**Exercise**
What you print should match the entries exactly, only without the pictures.

Top of Data excerpts

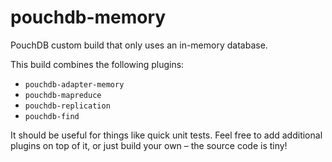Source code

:pouchdb-memory
=======

PouchDB custom build that only uses an in-memory database.

This build combines the following plugins:

- `pouchdb-adapter-memory`
- `pouchdb-mapreduce`
- `pouchdb-replication`
- `pouchdb-find`

It should be useful for things like quick unit tests. Feel free to add additional plugins on top of it, or just build your own – the source code is tiny!
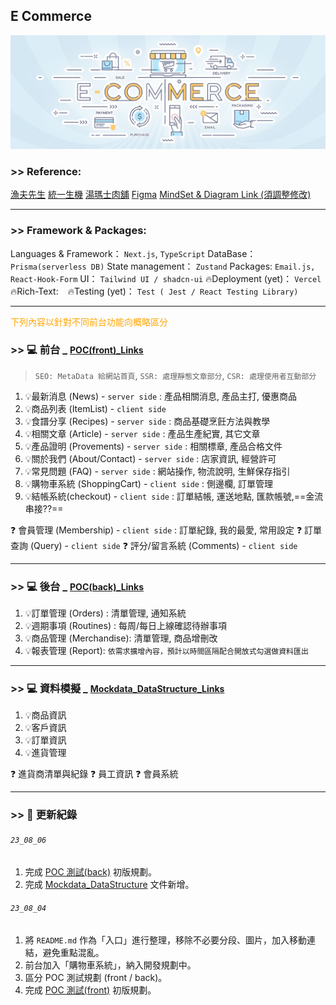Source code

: ## E Commerce

![](./asset/../assets/Basics-of-ECommerce.jpg)

### >> Reference:

[漁夫先生](https://www.mrfisherman.tw/%E6%B5%B7%E9%AE%AE%E5%A5%97%E7%B5%84B-seafood-Gift-box-b)
[統一生機](https://www.organicshops.cc/)
[湯瑪士肉舖](https://www.thomasmeat.com.tw/)
[Figma](https://www.figma.com/file/iNOVVwhCWzuzXlLcHdZD2v/E_commerce?type=design&node-id=0%3A1&mode=design&t=aP5KVNOiDwt6zrJk-1)
[MindSet & Diagram Link (須調整修改)](https://whimsical.com/e-commerce-MDjY2EtCpDLkeyXaRkwbbx)

---

### >> Framework & Packages:

Languages & Framework： `Next.js`, `TypeScript`
DataBase： `Prisma(serverless DB)`
State management： `Zustand`
Packages: `Email.js, React-Hook-Form`
UI： `Tailwind UI / shadcn-ui`
🔥Deployment (yet)： `Vercel`
🔥Rich-Text: ` `
🔥Testing (yet)： `Test ( Jest / React Testing Library)`

---

<span style="color: orange;">下列內容以針對不同前台功能向概略區分</span>

<!-- <img src="./assets/MindSet.png" width="800" alt="架構圖_Diagram" /> -->

### >> :computer: 前台 \_ <span style="font-size: 14px">[POC(front)\_Links](./Demand_Analysis%20&%20POC_front.md)</span>

> `SEO: MetaData 給網站首頁`, `SSR: 處理靜態文章部分`, `CSR: 處理使用者互動部分 `

1. :bulb:最新消息 (News) - `server side` : 產品相關消息, 產品主打, 優惠商品
2. :bulb:商品列表 (ItemList) - `client side`
3. :bulb:食譜分享 (Recipes) - `server side` : 商品基礎烹飪方法與教學
4. :bulb:相關文章 (Article) - `server side` : 產品生產紀實, 其它文章
5. :bulb:產品證明 (Provements) - `server side` : 相關標章, 產品合格文件
6. :bulb:關於我們 (About/Contact) - `server side` : 店家資訊, 經營許可
7. :bulb:常見問題 (FAQ) - `server side` : 網站操作, 物流說明, 生鮮保存指引
8. :bulb:購物車系統 (ShoppingCart) - `client side` : 側邊欄, 訂單管理
9. :bulb:結帳系統(checkout) - `client side` : 訂單結帳, 運送地點, 匯款帳號,==金流串接??==

❓ 會員管理 (Membership) - `client side` : 訂單紀錄, 我的最愛, 常用設定
❓ 訂單查詢 (Query) - `client side`
❓ 評分/留言系統 (Comments) - `client side`

<!-- > 前台主邏輯架構

<img src="./assets/diagram.png" width="400" alt="架構圖_Diagram" /> -->

---

### >> :computer: 後台 \_ <span style="font-size: 14px">[POC(back)\_Links](./Demand_Analysis%20&%20POC_back.md)</span>

1. :bulb:訂單管理 (Orders) : 清單管理, 通知系統
2. :bulb:週期事項 (Routines) : 每周/每日上線確認待辦事項
3. :bulb:商品管理 (Merchandise): 清單管理, 商品增刪改
4. :bulb:報表管理 (Report): `依需求擴增內容，預計以時間區隔配合開放式勾選做資料匯出`

---

### >> :computer: 資料模擬 \_ <span style="font-size: 14px">[Mockdata_DataStructure_Links](./MockData_DataStructure.md)</span>

1. :bulb:商品資訊
2. :bulb:客戶資訊
3. :bulb:訂單資訊
4. :bulb:進貨管理

❓ 進貨商清單與紀錄
❓ 員工資訊
❓ 會員系統

---

### >> :volcano: 更新紀錄

###### `23_08_06`

1. 完成 [POC 測試(back)](./Demand_Analysis%20&%20POC_back.md) 初版規劃。
2. 完成 [Mockdata_DataStructure](./MockData_DataStructure.md) 文件新增。

###### `23_08_04`

1. 將 `README.md` 作為「入口」進行整理，移除不必要分段、圖片，加入移動連結，避免重點混亂。
2. 前台加入「購物車系統」，納入開發規劃中。
3. 區分 POC 測試規劃 (front / back)。
4. 完成 [POC 測試(front)](./Demand_Analysis%20&%20POC_front.md) 初版規劃。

Bottom of Data excerpts

**Task output**
Source code

:pouchdb-memory
=======

PouchDB custom build that only uses an in-memory database.

This build combines the following plugins:

- `pouchdb-adapter-memory`
- `pouchdb-mapreduce`
- `pouchdb-replication`
- `pouchdb-find`

It should be useful for things like quick unit tests. Feel free to add additional plugins on top of it, or just build your own – the source code is tiny!
Source code

: ## E Commerce

![](./asset/../assets/Basics-of-ECommerce.jpg)

### >> Reference:

[漁夫先生](https://www.mrfisherman.tw/%E6%B5%B7%E9%AE%AE%E5%A5%97%E7%B5%84B-seafood-Gift-box-b)
[統一生機](https://www.organicshops.cc/)
[湯瑪士肉舖](https://www.thomasmeat.com.tw/)
[Figma](https://www.figma.com/file/iNOVVwhCWzuzXlLcHdZD2v/E_commerce?type=design&node-id=0%3A1&mode=design&t=aP5KVNOiDwt6zrJk-1)
[MindSet & Diagram Link (須調整修改)](https://whimsical.com/e-commerce-MDjY2EtCpDLkeyXaRkwbbx)

---

### >> Framework & Packages:

Languages & Framework： `Next.js`, `TypeScript`
DataBase： `Prisma(serverless DB)`
State management： `Zustand`
Packages: `Email.js, React-Hook-Form`
UI： `Tailwind UI / shadcn-ui`
🔥Deployment (yet)： `Vercel`
🔥Rich-Text: ` `
🔥Testing (yet)： `Test ( Jest / React Testing Library)`

---

<span style="color: orange;">下列內容以針對不同前台功能向概略區分</span>

<!-- <img src="./assets/MindSet.png" width="800" alt="架構圖_Diagram" /> -->

### >> :computer: 前台 \_ <span style="font-size: 14px">[POC(front)\_Links](./Demand_Analysis%20&%20POC_front.md)</span>

> `SEO: MetaData 給網站首頁`, `SSR: 處理靜態文章部分`, `CSR: 處理使用者互動部分 `

1. :bulb:最新消息 (News) - `server side` : 產品相關消息, 產品主打, 優惠商品
2. :bulb:商品列表 (ItemList) - `client side`
3. :bulb:食譜分享 (Recipes) - `server side` : 商品基礎烹飪方法與教學
4. :bulb:相關文章 (Article) - `server side` : 產品生產紀實, 其它文章
5. :bulb:產品證明 (Provements) - `server side` : 相關標章, 產品合格文件
6. :bulb:關於我們 (About/Contact) - `server side` : 店家資訊, 經營許可
7. :bulb:常見問題 (FAQ) - `server side` : 網站操作, 物流說明, 生鮮保存指引
8. :bulb:購物車系統 (ShoppingCart) - `client side` : 側邊欄, 訂單管理
9. :bulb:結帳系統(checkout) - `client side` : 訂單結帳, 運送地點, 匯款帳號,==金流串接??==

❓ 會員管理 (Membership) - `client side` : 訂單紀錄, 我的最愛, 常用設定
❓ 訂單查詢 (Query) - `client side`
❓ 評分/留言系統 (Comments) - `client side`

<!-- > 前台主邏輯架構

<img src="./assets/diagram.png" width="400" alt="架構圖_Diagram" /> -->

---

### >> :computer: 後台 \_ <span style="font-size: 14px">[POC(back)\_Links](./Demand_Analysis%20&%20POC_back.md)</span>

1. :bulb:訂單管理 (Orders) : 清單管理, 通知系統
2. :bulb:週期事項 (Routines) : 每周/每日上線確認待辦事項
3. :bulb:商品管理 (Merchandise): 清單管理, 商品增刪改
4. :bulb:報表管理 (Report): `依需求擴增內容，預計以時間區隔配合開放式勾選做資料匯出`

---

### >> :computer: 資料模擬 \_ <span style="font-size: 14px">[Mockdata_DataStructure_Links](./MockData_DataStructure.md)</span>

1. :bulb:商品資訊
2. :bulb:客戶資訊
3. :bulb:訂單資訊
4. :bulb:進貨管理

❓ 進貨商清單與紀錄
❓ 員工資訊
❓ 會員系統

---

### >> :volcano: 更新紀錄

###### `23_08_06`

1. 完成 [POC 測試(back)](./Demand_Analysis%20&%20POC_back.md) 初版規劃。
2. 完成 [Mockdata_DataStructure](./MockData_DataStructure.md) 文件新增。

###### `23_08_04`

1. 將 `README.md` 作為「入口」進行整理，移除不必要分段、圖片，加入移動連結，避免重點混亂。
2. 前台加入「購物車系統」，納入開發規劃中。
3. 區分 POC 測試規劃 (front / back)。
4. 完成 [POC 測試(front)](./Demand_Analysis%20&%20POC_front.md) 初版規劃。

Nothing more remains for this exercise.